Computer Crashing..

Schonza

Member
I wasnt sure where to post this so if mods need to move it, do so.

I'm having issues with my computer crashing, mainly under load playing games. No BSODS, the game crashes and i can hear audio clearly (skype calls etc) for another 10-20 secs before the system shuts down.

Specs are as follows:

Intel i5-3570k @ stock speed
Gigabyte Z77MX-D3H TH
16.0GB Dual-Channel DDR3 @ 665MHz (9-9-9-24) Corsair
Gigabyte ATI Radeon HD 7970 @ stock speeds
Samsung 840 series 240 gb ss
500 gb + 1tb seagate 7200 sata
3tb western digital caviar 7200 sata
Currently running Windows 10 64 bit.

Having checked under load, the temperatures dont seem suspect either, with the cpu hitting 45-48C and the gpu peaking at 54-57C.

Thanks in advance.
 

Schonza

Member
Upgraded today to a thermaltake 650w litepower. The crashing has slowed, but not stopped. Maybe I need to run a stress test on the gpu/memory? Thanks for the help in advance guys.
 

johnb35

Administrator
Staff member
The problem is, you may have damaged the gpu by using a lower wattage psu. I would check for memory errors first by running memtest. Do you have another video card to try?
 

johnb35

Administrator
Staff member
It won't save any logs as its a bootable program. If the installed memory had errors you'll see then in the list. Let it run 2 passes.
 

johnb35

Administrator
Staff member
I have a feeling its the video card. Gonna have to try a known good card to test.
 

spirit

Moderator
Staff member
Lots of 7970s seem to be dying at the moment - looks like the lifespan on this card was only about 4 years for some people! I'd also say you've been bitten by the '7970 bug' I'm afraid. :(

Can you remove your 7970 and try the onboard video or another graphics card for a while?
 

Schonza

Member
Hmm that's annoying. I don't even think this system is that old. =\ I could try the onboard graphics, as I don't have a spare card. Is there a program I could run to stress the gpu, to see whether the load would cause it to crash?
 

spirit

Moderator
Staff member
Hmm that's annoying. I don't even think this system is that old. =\ I could try the onboard graphics, as I don't have a spare card. Is there a program I could run to stress the gpu, to see whether the load would cause it to crash?
Yeah you could try a game or maybe FurMark.
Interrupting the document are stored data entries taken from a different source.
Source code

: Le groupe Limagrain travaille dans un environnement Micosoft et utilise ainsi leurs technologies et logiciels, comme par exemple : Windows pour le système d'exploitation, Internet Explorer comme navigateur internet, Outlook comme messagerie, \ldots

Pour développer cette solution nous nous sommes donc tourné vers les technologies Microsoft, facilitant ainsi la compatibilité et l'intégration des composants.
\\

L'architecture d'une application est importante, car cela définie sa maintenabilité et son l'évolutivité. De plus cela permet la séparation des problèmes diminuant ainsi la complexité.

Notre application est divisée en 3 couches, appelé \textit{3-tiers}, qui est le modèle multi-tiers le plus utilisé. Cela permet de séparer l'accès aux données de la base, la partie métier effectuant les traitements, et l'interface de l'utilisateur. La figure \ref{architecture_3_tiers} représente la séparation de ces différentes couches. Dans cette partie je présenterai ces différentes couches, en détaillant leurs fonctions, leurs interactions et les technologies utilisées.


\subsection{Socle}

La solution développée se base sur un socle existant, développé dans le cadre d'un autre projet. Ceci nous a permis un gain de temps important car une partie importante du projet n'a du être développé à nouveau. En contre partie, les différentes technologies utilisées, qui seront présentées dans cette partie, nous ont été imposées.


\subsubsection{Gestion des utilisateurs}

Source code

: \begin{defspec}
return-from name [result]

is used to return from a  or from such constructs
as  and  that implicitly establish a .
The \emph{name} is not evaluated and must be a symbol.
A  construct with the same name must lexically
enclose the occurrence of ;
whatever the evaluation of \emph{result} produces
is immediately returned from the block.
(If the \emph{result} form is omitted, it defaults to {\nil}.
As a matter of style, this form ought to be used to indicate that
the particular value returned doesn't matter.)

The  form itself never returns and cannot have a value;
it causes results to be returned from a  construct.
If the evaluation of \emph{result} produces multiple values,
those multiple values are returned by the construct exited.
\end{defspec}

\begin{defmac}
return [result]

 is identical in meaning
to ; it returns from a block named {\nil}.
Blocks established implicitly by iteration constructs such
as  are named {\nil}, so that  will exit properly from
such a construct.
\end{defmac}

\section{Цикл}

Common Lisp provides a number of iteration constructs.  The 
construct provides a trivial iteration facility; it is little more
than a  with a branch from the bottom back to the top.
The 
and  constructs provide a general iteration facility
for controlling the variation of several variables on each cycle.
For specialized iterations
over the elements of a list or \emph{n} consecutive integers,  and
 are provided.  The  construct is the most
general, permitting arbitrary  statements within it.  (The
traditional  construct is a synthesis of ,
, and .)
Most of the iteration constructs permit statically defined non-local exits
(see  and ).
If you can try the onboard GPU for a while and report back that would be good. If it's all OK then your video card or its drivers are the fault here but it looks like you have tried at least two drivers for it already. I would normally say the PSU could be at fault, but you've replaced that too.
 

Schonza

Member
Have swapped to integrated graphics, will run Counter Strike: Global Offensive tonight when I'm free to see whether it continues the issue, as that is the program that is locking up the most.
 

Darren

Moderator
Staff member
Lots of 7970s seem to be dying at the moment - looks like the lifespan on this card was only about 4 years for some people! I'd also say you've been bitten by the '7970 bug' I'm afraid. :(

Can you remove your 7970 and try the onboard video or another graphics card for a while?

I wouldn't lump all the 7970's together and write 'em off. You're likely seeing them go because they were popular and readily distributed in the used market. Given the large amount of them and the age, it makes sense. Also since they were mining cards a good amount of them had a hard life.

Or fan speed bugs. :p
 

spirit

Moderator
Staff member
I wouldn't lump all the 7970's together and write 'em off. You're likely seeing them go because they were popular and readily distributed in the used market. Given the large amount of them and the age, it makes sense. Also since they were mining cards a good amount of them had a hard life.

Or fan speed bugs. :p
I'm not saying they're all going to die, but recently there seems to be more of them dying than any other card (on here at least). Perhaps they just have a shorter lifespan by design or maybe people are just getting unlucky. Every now and then you get a card with a higher failure rate than most others and perhaps the 7970 is now showing slightly higher failure rates than other cards that came out at around the same time. Or again, maybe it's just a coincidence that most people here with graphics card issues seem to have 7970s.
 

Schonza

Member
Sadly to say, I'm now 90% sure my card is on the fritz. I got through 2 competitive matches on cs:go without a crash. Normally it would do it 2-3 times. Going to put the card back in tomorrow and run furmark to confirm, but looks like a new gpu for me. Any recommendations?
 

Schonza

Member
So I ran furmark for 10 hours, and everything is happy. Does that mean there could be something else causing an issue?